I avoided this one for a good minute.
For some reason I just ‘wasn’t in the mood’ for it.
But I’ll be ding danged if it didn’t hit the bullseye 🎯
Sometimes we (I) avoid the the best stuff, and go for the close but not quite thing, or even the wrong thing altogether.
Funny how that works.
And that’s kind of what this book is about.
It’s about how being emotionally neglected in childhood, by an emotionally immature or self absorbed parent, can get you in the habit of ‘putting out fire with gasoline’, and can keep you ‘lookin for love in all the wrong places’ (as an 80’s pop song can attest).
How so you ask?
Well you have to read the book to find out.
But it ‘goes a little something like this, hit it’.
Author Lindsay Gibson defines emotionally immature parenting as typified by a pervasive inability to be present and attentive to the child’s emotional experiences.
According to Gibson, emotionally immature, or self absorbed parents are blind to their children’s emotional word for a variety of reasons, most commonly due to their own abuse and neglect in childhood, as well as trauma, addiction, mental illness etc.
Anyway, for what ever reason, the emotionally immature parent(s) can’t sooth or validate their children’s emotions.
Left to fend for themselves, these emotionally neglected children may adopt an internalizing or externalizing coping style.

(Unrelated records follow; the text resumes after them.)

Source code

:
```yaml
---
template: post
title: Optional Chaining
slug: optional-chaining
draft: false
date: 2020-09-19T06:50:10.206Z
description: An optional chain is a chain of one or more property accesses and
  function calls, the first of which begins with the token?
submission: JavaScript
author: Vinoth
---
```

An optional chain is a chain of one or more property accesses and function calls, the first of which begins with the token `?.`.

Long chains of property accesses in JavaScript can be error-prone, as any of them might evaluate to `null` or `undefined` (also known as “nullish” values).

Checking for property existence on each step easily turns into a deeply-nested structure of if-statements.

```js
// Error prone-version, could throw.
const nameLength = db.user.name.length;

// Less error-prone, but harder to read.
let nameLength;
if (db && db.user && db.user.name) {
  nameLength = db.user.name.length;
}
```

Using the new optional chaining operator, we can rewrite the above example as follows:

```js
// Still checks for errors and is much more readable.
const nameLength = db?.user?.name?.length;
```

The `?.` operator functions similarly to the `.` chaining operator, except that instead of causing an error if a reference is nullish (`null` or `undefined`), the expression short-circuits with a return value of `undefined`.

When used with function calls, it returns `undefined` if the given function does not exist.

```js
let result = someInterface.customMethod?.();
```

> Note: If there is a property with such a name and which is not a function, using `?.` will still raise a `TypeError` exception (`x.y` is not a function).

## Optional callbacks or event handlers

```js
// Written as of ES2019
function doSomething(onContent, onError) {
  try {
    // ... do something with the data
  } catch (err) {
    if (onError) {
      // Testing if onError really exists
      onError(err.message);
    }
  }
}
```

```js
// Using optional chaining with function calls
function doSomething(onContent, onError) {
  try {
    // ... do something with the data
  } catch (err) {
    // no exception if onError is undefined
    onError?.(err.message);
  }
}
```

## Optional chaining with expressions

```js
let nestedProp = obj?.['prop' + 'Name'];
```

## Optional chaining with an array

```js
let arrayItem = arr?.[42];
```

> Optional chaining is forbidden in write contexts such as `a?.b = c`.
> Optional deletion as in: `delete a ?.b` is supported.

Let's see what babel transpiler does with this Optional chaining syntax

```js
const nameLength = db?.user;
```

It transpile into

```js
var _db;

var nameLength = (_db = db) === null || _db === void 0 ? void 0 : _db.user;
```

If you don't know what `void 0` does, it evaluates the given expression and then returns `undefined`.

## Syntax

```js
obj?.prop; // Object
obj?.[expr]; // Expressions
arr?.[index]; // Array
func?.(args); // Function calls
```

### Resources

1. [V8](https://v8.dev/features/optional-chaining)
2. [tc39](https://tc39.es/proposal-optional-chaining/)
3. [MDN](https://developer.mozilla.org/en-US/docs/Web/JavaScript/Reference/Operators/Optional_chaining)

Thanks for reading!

Internalizing: refers to the tendency to seek emotional soothing by becoming self-reliant, and retreating inwardly e.g. utilizing psychological defenses and traits such as dissociation and/or creative fantasy for emotional comfort.
Internalizers are vulnerable to trauma depression and anxiety, but are also prone to self awareness, insight and empathy.
Externalizing: refers to the tendency to seek emotional soothing externally in relationships, objects and behaviors.
Externalizers are vulnerable to substance use, emotional outbursts, vandalism, crime etc. but are also prone to hard driving high achievement.
The author reports that internalizers are the ones that typically seek therapy voluntarily, often in their 30’s after a divorce or other relationship problems.
But externalizers end up in therapy too, usually due to legal troubles or substance abuse etc.
In both cases, children of emotionally immature parents ‘grow up quickly’ out of sheer necessity to take care of them selves, or to take care of their parents.
In such cases, childhood offers little advantages and too many restrictions.
These ‘little grownups’ speed towards adulthood and independence, but at a very high price that they only become aware of later in life.
Growing up fast is exciting, but you miss out on important developmentally appropriate milestones and often find yourself behind your peers in someway or another.
Children of emotionally immature parents frequently want to change the way their parents feel.
But the author emphatically warns against this claiming “you can’t change someone who doesn’t want to change”.
The author observers that children of emotionally immature parents often harbor a fantasy that if they can just engage emotionally with their parent, in just the right way, then they will finally be seen and understood, and the parent will change their emotionally neglectful, self absorbed ways.
No!!!
That’s never going to happen.
Take that fantasy and draw a big barsinister through it 🚫.
This fantasy may take the form of endless emotional demonstrations, conversations and confrontations that leave the emotionally immature parents feeing uncomfortable and defensive and leave the adult child feeling wounded and unsupported all over again.
This dynamic often gets reenacted in adult relationships with partners, whereby the adult child of emotionally immature parents seeks out partners who are emotionally similar to their problematic parental relationship.
You know.
That ‘same relationship different person’ cycle.
#Nightmare
The author posits that if theses dynamics go unidentified, unprocessed and unresolved, than they can dominate and ruin your love, friendship and work relationships, and (perhaps most disturbingly) may be transmitted to your children trans-generationally.
The author has TONS of good advice about what can be done. But perhaps most immediately effective are the following.
Boundaries: identify how long you can be in contact with your emotionally immature parent, without loosing your objectivity and without becoming emotionally reactive, and limit your contact with the parent, not to exceed that amount.
Limit your conversations to non contentious topics. And (warning) be prepared for the subject to almost always come back to them.
Accept and Manage: rather than endlessly emotionally engaging with the parent, the author recommends accepting that you can’t change someone else’s emotional reality with yours.
In other words, let go of your fantasy that they will finally see understand your perspective and drop the rope on the emotional tug of war that’s exhausting both of you.
Surrender.
You’ll win by loosing.
Trust me on this one.
The author instead recommends remaining observational and outcome driven.
Observe the parents current level of capacity. Identify achievable, realistic goals you can accomplish together, and stick to those.
This book is LOADED to the gills with wisdom, intelligence and excellent advice (a rarity to be sure).
If you’re curious.
Get it.
If this book is your jam, you will know within the first chapter.
If it is.
Than this book might help you finally find your way home to the sanity and serenity you have been seeking.